◆ Goal of the exercise ◆
Restate the following data in its entirety, word for word and without images.

◆ Records to process ◆
↓↓↓
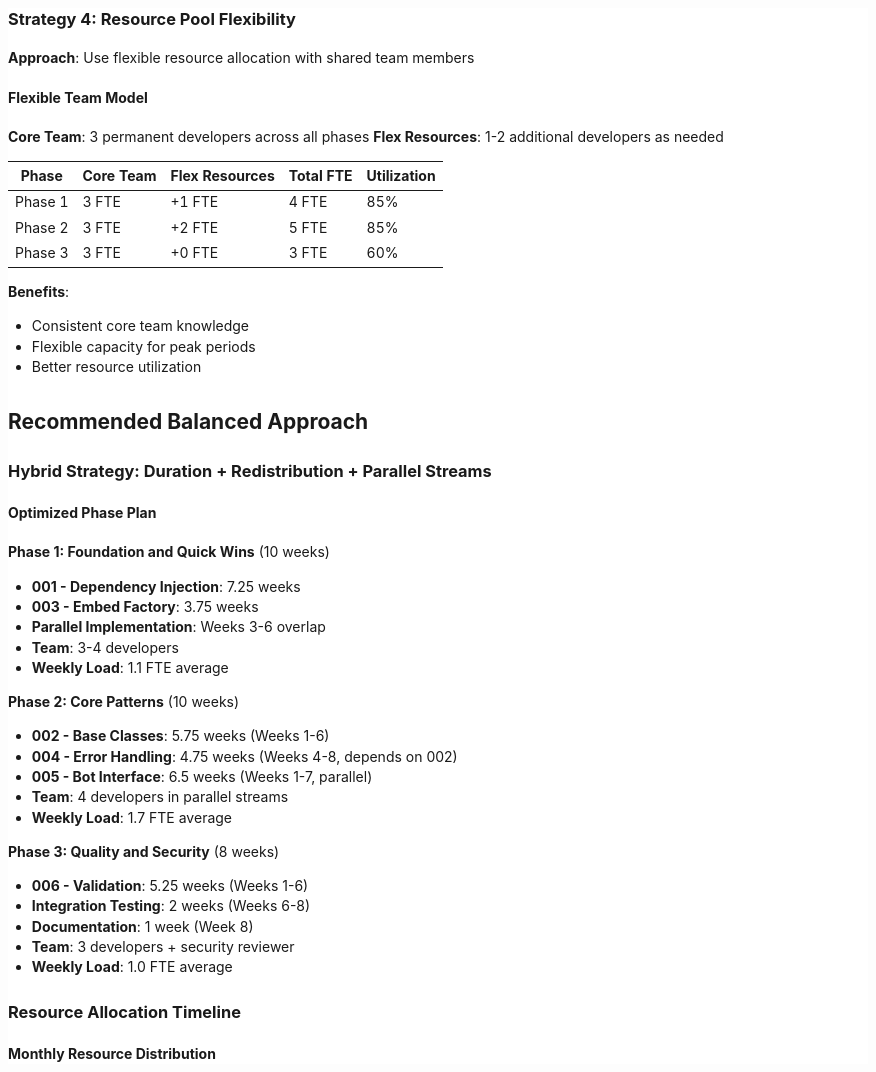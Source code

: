 
### Strategy 4: Resource Pool Flexibility
**Approach**: Use flexible resource allocation with shared team members

#### Flexible Team Model
**Core Team**: 3 permanent developers across all phases
**Flex Resources**: 1-2 additional developers as needed

| Phase   | Core Team | Flex Resources | Total FTE | Utilization |
| ------- | --------- | -------------- | --------- | ----------- |
| Phase 1 | 3 FTE     | +1 FTE         | 4 FTE     | 85%         |
| Phase 2 | 3 FTE     | +2 FTE         | 5 FTE     | 85%         |
| Phase 3 | 3 FTE     | +0 FTE         | 3 FTE     | 60%         |

**Benefits**:
- Consistent core team knowledge
- Flexible capacity for peak periods
- Better resource utilization

## Recommended Balanced Approach

### Hybrid Strategy: Duration + Redistribution + Parallel Streams

#### Optimized Phase Plan

**Phase 1: Foundation and Quick Wins** (10 weeks)
- **001 - Dependency Injection**: 7.25 weeks
- **003 - Embed Factory**: 3.75 weeks
- **Parallel Implementation**: Weeks 3-6 overlap
- **Team**: 3-4 developers
- **Weekly Load**: 1.1 FTE average

**Phase 2: Core Patterns** (10 weeks)
- **002 - Base Classes**: 5.75 weeks (Weeks 1-6)
- **004 - Error Handling**: 4.75 weeks (Weeks 4-8, depends on 002)
- **005 - Bot Interface**: 6.5 weeks (Weeks 1-7, parallel)
- **Team**: 4 developers in parallel streams
- **Weekly Load**: 1.7 FTE average

**Phase 3: Quality and Security** (8 weeks)
- **006 - Validation**: 5.25 weeks (Weeks 1-6)
- **Integration Testing**: 2 weeks (Weeks 6-8)
- **Documentation**: 1 week (Week 8)
- **Team**: 3 developers + security reviewer
- **Weekly Load**: 1.0 FTE average

### Resource Allocation Timeline

#### Monthly Resource Distribution
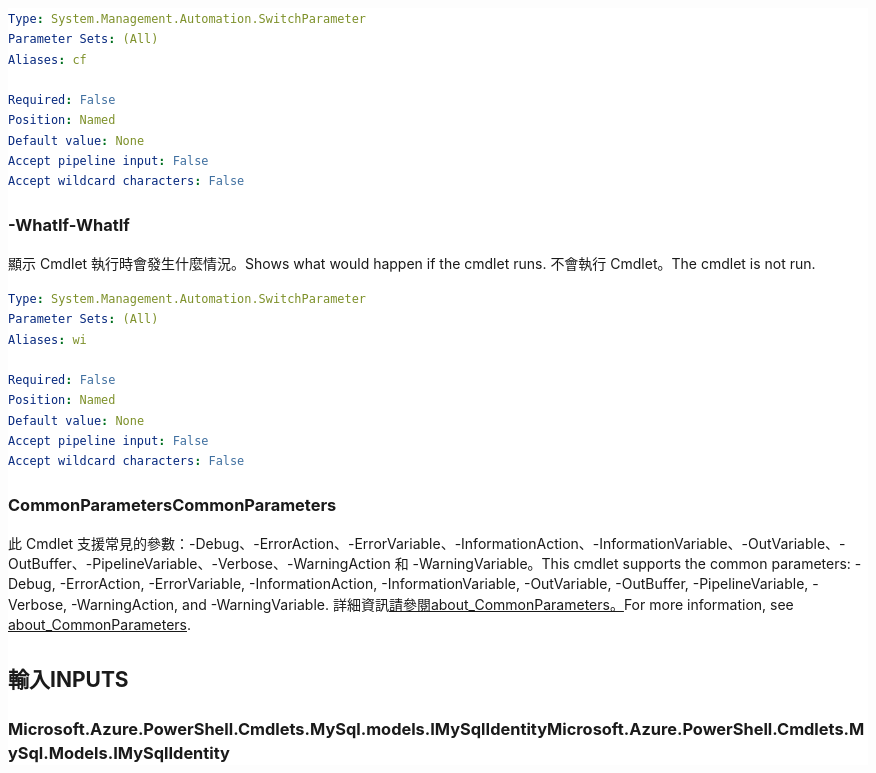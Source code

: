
 ```yaml
Type: System.Management.Automation.SwitchParameter
Parameter Sets: (All)
Aliases: cf

Required: False
Position: Named
Default value: None
Accept pipeline input: False
Accept wildcard characters: False
```

### <span data-ttu-id="9d445-136">-WhatIf</span><span class="sxs-lookup"><span data-stu-id="9d445-136">-WhatIf</span></span>
<span data-ttu-id="9d445-137">顯示 Cmdlet 執行時會發生什麼情況。</span><span class="sxs-lookup"><span data-stu-id="9d445-137">Shows what would happen if the cmdlet runs.</span></span>
<span data-ttu-id="9d445-138">不會執行 Cmdlet。</span><span class="sxs-lookup"><span data-stu-id="9d445-138">The cmdlet is not run.</span></span>

```yaml
Type: System.Management.Automation.SwitchParameter
Parameter Sets: (All)
Aliases: wi

Required: False
Position: Named
Default value: None
Accept pipeline input: False
Accept wildcard characters: False
```

### <span data-ttu-id="9d445-139">CommonParameters</span><span class="sxs-lookup"><span data-stu-id="9d445-139">CommonParameters</span></span>
<span data-ttu-id="9d445-140">此 Cmdlet 支援常見的參數：-Debug、-ErrorAction、-ErrorVariable、-InformationAction、-InformationVariable、-OutVariable、-OutBuffer、-PipelineVariable、-Verbose、-WarningAction 和 -WarningVariable。</span><span class="sxs-lookup"><span data-stu-id="9d445-140">This cmdlet supports the common parameters: -Debug, -ErrorAction, -ErrorVariable, -InformationAction, -InformationVariable, -OutVariable, -OutBuffer, -PipelineVariable, -Verbose, -WarningAction, and -WarningVariable.</span></span> <span data-ttu-id="9d445-141">詳細資訊[請參閱about_CommonParameters。](http://go.microsoft.com/fwlink/?LinkID=113216)</span><span class="sxs-lookup"><span data-stu-id="9d445-141">For more information, see [about_CommonParameters](http://go.microsoft.com/fwlink/?LinkID=113216).</span></span>

## <span data-ttu-id="9d445-142">輸入</span><span class="sxs-lookup"><span data-stu-id="9d445-142">INPUTS</span></span>

### <span data-ttu-id="9d445-143">Microsoft.Azure.PowerShell.Cmdlets.MySql.models.IMySqlIdentity</span><span class="sxs-lookup"><span data-stu-id="9d445-143">Microsoft.Azure.PowerShell.Cmdlets.MySql.Models.IMySqlIdentity</span></span>
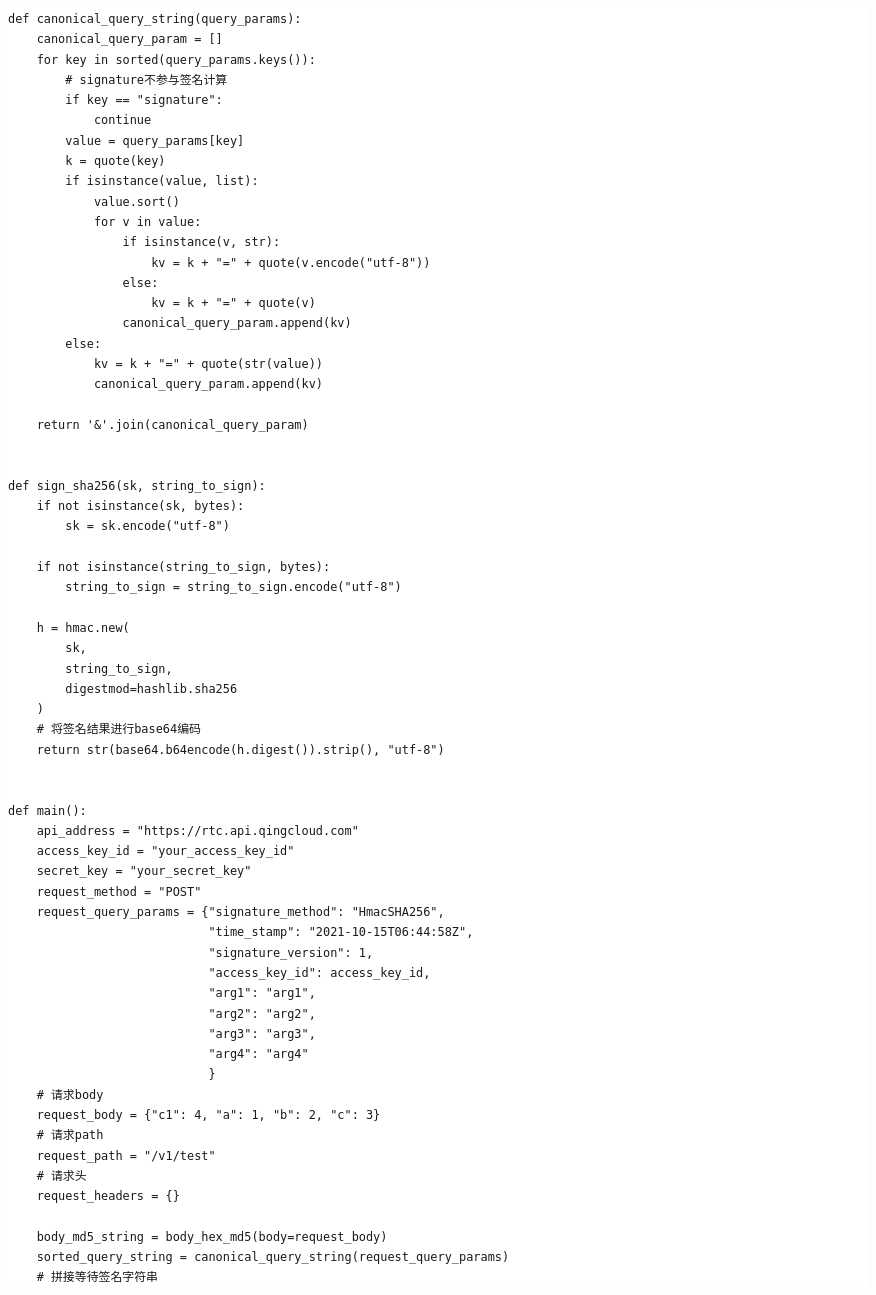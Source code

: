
 ```
def canonical_query_string(query_params):
    canonical_query_param = []
    for key in sorted(query_params.keys()):
        # signature不参与签名计算
        if key == "signature":
            continue
        value = query_params[key]
        k = quote(key)
        if isinstance(value, list):
            value.sort()
            for v in value:
                if isinstance(v, str):
                    kv = k + "=" + quote(v.encode("utf-8"))
                else:
                    kv = k + "=" + quote(v)
                canonical_query_param.append(kv)
        else:
            kv = k + "=" + quote(str(value))
            canonical_query_param.append(kv)

    return '&'.join(canonical_query_param)


def sign_sha256(sk, string_to_sign):
    if not isinstance(sk, bytes):
        sk = sk.encode("utf-8")

    if not isinstance(string_to_sign, bytes):
        string_to_sign = string_to_sign.encode("utf-8")

    h = hmac.new(
        sk,
        string_to_sign,
        digestmod=hashlib.sha256
    )
    # 将签名结果进行base64编码
    return str(base64.b64encode(h.digest()).strip(), "utf-8")


def main():
    api_address = "https://rtc.api.qingcloud.com"
    access_key_id = "your_access_key_id"
    secret_key = "your_secret_key"
    request_method = "POST"
    request_query_params = {"signature_method": "HmacSHA256",
                            "time_stamp": "2021-10-15T06:44:58Z",
                            "signature_version": 1,
                            "access_key_id": access_key_id,
                            "arg1": "arg1",
                            "arg2": "arg2",
                            "arg3": "arg3",
                            "arg4": "arg4"
                            }
    # 请求body
    request_body = {"c1": 4, "a": 1, "b": 2, "c": 3}
    # 请求path
    request_path = "/v1/test"
    # 请求头
    request_headers = {}

    body_md5_string = body_hex_md5(body=request_body)
    sorted_query_string = canonical_query_string(request_query_params)
    # 拼接等待签名字符串
```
↑↑↑
◆ Output ◆
Source code

: 
### Strategy 4: Resource Pool Flexibility
**Approach**: Use flexible resource allocation with shared team members

#### Flexible Team Model
**Core Team**: 3 permanent developers across all phases
**Flex Resources**: 1-2 additional developers as needed

| Phase   | Core Team | Flex Resources | Total FTE | Utilization |
| ------- | --------- | -------------- | --------- | ----------- |
| Phase 1 | 3 FTE     | +1 FTE         | 4 FTE     | 85%         |
| Phase 2 | 3 FTE     | +2 FTE         | 5 FTE     | 85%         |
| Phase 3 | 3 FTE     | +0 FTE         | 3 FTE     | 60%         |

**Benefits**:
- Consistent core team knowledge
- Flexible capacity for peak periods
- Better resource utilization

## Recommended Balanced Approach

### Hybrid Strategy: Duration + Redistribution + Parallel Streams

#### Optimized Phase Plan

**Phase 1: Foundation and Quick Wins** (10 weeks)
- **001 - Dependency Injection**: 7.25 weeks
- **003 - Embed Factory**: 3.75 weeks
- **Parallel Implementation**: Weeks 3-6 overlap
- **Team**: 3-4 developers
- **Weekly Load**: 1.1 FTE average

**Phase 2: Core Patterns** (10 weeks)
- **002 - Base Classes**: 5.75 weeks (Weeks 1-6)
- **004 - Error Handling**: 4.75 weeks (Weeks 4-8, depends on 002)
- **005 - Bot Interface**: 6.5 weeks (Weeks 1-7, parallel)
- **Team**: 4 developers in parallel streams
- **Weekly Load**: 1.7 FTE average

**Phase 3: Quality and Security** (8 weeks)
- **006 - Validation**: 5.25 weeks (Weeks 1-6)
- **Integration Testing**: 2 weeks (Weeks 6-8)
- **Documentation**: 1 week (Week 8)
- **Team**: 3 developers + security reviewer
- **Weekly Load**: 1.0 FTE average

### Resource Allocation Timeline

#### Monthly Resource Distribution
Source code

:
 ```yaml
Type: System.Management.Automation.SwitchParameter
Parameter Sets: (All)
Aliases: cf

Required: False
Position: Named
Default value: None
Accept pipeline input: False
Accept wildcard characters: False
```

### <span data-ttu-id="9d445-136">-WhatIf</span><span class="sxs-lookup"><span data-stu-id="9d445-136">-WhatIf</span></span>
<span data-ttu-id="9d445-137">顯示 Cmdlet 執行時會發生什麼情況。</span><span class="sxs-lookup"><span data-stu-id="9d445-137">Shows what would happen if the cmdlet runs.</span></span>
<span data-ttu-id="9d445-138">不會執行 Cmdlet。</span><span class="sxs-lookup"><span data-stu-id="9d445-138">The cmdlet is not run.</span></span>

```yaml
Type: System.Management.Automation.SwitchParameter
Parameter Sets: (All)
Aliases: wi

Required: False
Position: Named
Default value: None
Accept pipeline input: False
Accept wildcard characters: False
```

### <span data-ttu-id="9d445-139">CommonParameters</span><span class="sxs-lookup"><span data-stu-id="9d445-139">CommonParameters</span></span>
<span data-ttu-id="9d445-140">此 Cmdlet 支援常見的參數：-Debug、-ErrorAction、-ErrorVariable、-InformationAction、-InformationVariable、-OutVariable、-OutBuffer、-PipelineVariable、-Verbose、-WarningAction 和 -WarningVariable。</span><span class="sxs-lookup"><span data-stu-id="9d445-140">This cmdlet supports the common parameters: -Debug, -ErrorAction, -ErrorVariable, -InformationAction, -InformationVariable, -OutVariable, -OutBuffer, -PipelineVariable, -Verbose, -WarningAction, and -WarningVariable.</span></span> <span data-ttu-id="9d445-141">詳細資訊[請參閱about_CommonParameters。](http://go.microsoft.com/fwlink/?LinkID=113216)</span><span class="sxs-lookup"><span data-stu-id="9d445-141">For more information, see [about_CommonParameters](http://go.microsoft.com/fwlink/?LinkID=113216).</span></span>

## <span data-ttu-id="9d445-142">輸入</span><span class="sxs-lookup"><span data-stu-id="9d445-142">INPUTS</span></span>

### <span data-ttu-id="9d445-143">Microsoft.Azure.PowerShell.Cmdlets.MySql.models.IMySqlIdentity</span><span class="sxs-lookup"><span data-stu-id="9d445-143">Microsoft.Azure.PowerShell.Cmdlets.MySql.Models.IMySqlIdentity</span></span>
Source code

:
 ```
def canonical_query_string(query_params):
    canonical_query_param = []
    for key in sorted(query_params.keys()):
        # signature不参与签名计算
        if key == "signature":
            continue
        value = query_params[key]
        k = quote(key)
        if isinstance(value, list):
            value.sort()
            for v in value:
                if isinstance(v, str):
                    kv = k + "=" + quote(v.encode("utf-8"))
                else:
                    kv = k + "=" + quote(v)
                canonical_query_param.append(kv)
        else:
            kv = k + "=" + quote(str(value))
            canonical_query_param.append(kv)

    return '&'.join(canonical_query_param)


def sign_sha256(sk, string_to_sign):
    if not isinstance(sk, bytes):
        sk = sk.encode("utf-8")

    if not isinstance(string_to_sign, bytes):
        string_to_sign = string_to_sign.encode("utf-8")

    h = hmac.new(
        sk,
        string_to_sign,
        digestmod=hashlib.sha256
    )
    # 将签名结果进行base64编码
    return str(base64.b64encode(h.digest()).strip(), "utf-8")


def main():
    api_address = "https://rtc.api.qingcloud.com"
    access_key_id = "your_access_key_id"
    secret_key = "your_secret_key"
    request_method = "POST"
    request_query_params = {"signature_method": "HmacSHA256",
                            "time_stamp": "2021-10-15T06:44:58Z",
                            "signature_version": 1,
                            "access_key_id": access_key_id,
                            "arg1": "arg1",
                            "arg2": "arg2",
                            "arg3": "arg3",
                            "arg4": "arg4"
                            }
    # 请求body
    request_body = {"c1": 4, "a": 1, "b": 2, "c": 3}
    # 请求path
    request_path = "/v1/test"
    # 请求头
    request_headers = {}

    body_md5_string = body_hex_md5(body=request_body)
    sorted_query_string = canonical_query_string(request_query_params)
    # 拼接等待签名字符串
```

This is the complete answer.